Source texts of formatted documents

......

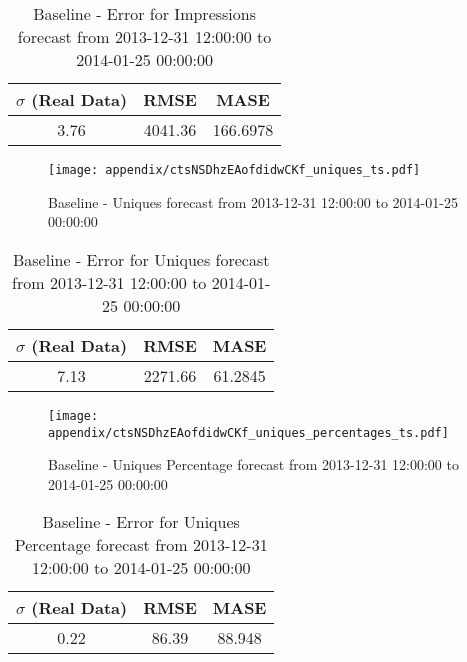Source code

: \begin{table}[H]
\centering
\footnotesize
\begin{tabular}{ccc}
$\sigma$ (Real Data) & RMSE & MASE   \\ \hline
3.76 & 4041.36 & 166.6978 \\
\end{tabular}

\vspace{0.5cm}

\caption[]{
Baseline - Error for Impressions forecast from 2013-12-31 12:00:00 to 2014-01-25 00:00:00}
\end{table}

\begin{figure}[H] \begin{center} \leavevmode
\texttt{[image: appendix/ctsNSDhzEAofdidwCKf\_uniques\_ts.pdf]} \caption[]{
Baseline - Uniques forecast from 2013-12-31 12:00:00 to 2014-01-25 00:00:00} \label{fig:appendix/ctsNSDhzEAofdidwCKf_uniques_ts.pdf} \end{center}
\end{figure}

\begin{table}[H]
\centering
\footnotesize
\begin{tabular}{ccc}
$\sigma$ (Real Data) & RMSE & MASE   \\ \hline
7.13 & 2271.66 & 61.2845 \\
\end{tabular}

\vspace{0.5cm}

\caption[]{
Baseline - Error for Uniques forecast from 2013-12-31 12:00:00 to 2014-01-25 00:00:00}
\end{table}

\begin{figure}[H] \begin{center} \leavevmode
\texttt{[image: appendix/ctsNSDhzEAofdidwCKf\_uniques\_percentages\_ts.pdf]} \caption[]{
Baseline - Uniques Percentage forecast from 2013-12-31 12:00:00 to 2014-01-25 00:00:00} \label{fig:appendix/ctsNSDhzEAofdidwCKf_uniques_percentages_ts.pdf} \end{center}
\end{figure}

\begin{table}[H]
\centering
\footnotesize
\begin{tabular}{ccc}
$\sigma$ (Real Data) & RMSE & MASE   \\ \hline
0.22 & 86.39 & 88.948 \\
\end{tabular}

\vspace{0.5cm}

\caption[]{
Baseline - Error for Uniques Percentage forecast from 2013-12-31 12:00:00 to 2014-01-25 00:00:00}
\end{table}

......

## Required action
If a line in the records holds the string "Error", copy it.

## Response to the task
Baseline - Error for Impressions forecast from 2013-12-31 12:00:00 to 2014-01-25 00:00:00}
Baseline - Error for Uniques forecast from 2013-12-31 12:00:00 to 2014-01-25 00:00:00}
Baseline - Error for Uniques Percentage forecast from 2013-12-31 12:00:00 to 2014-01-25 00:00:00}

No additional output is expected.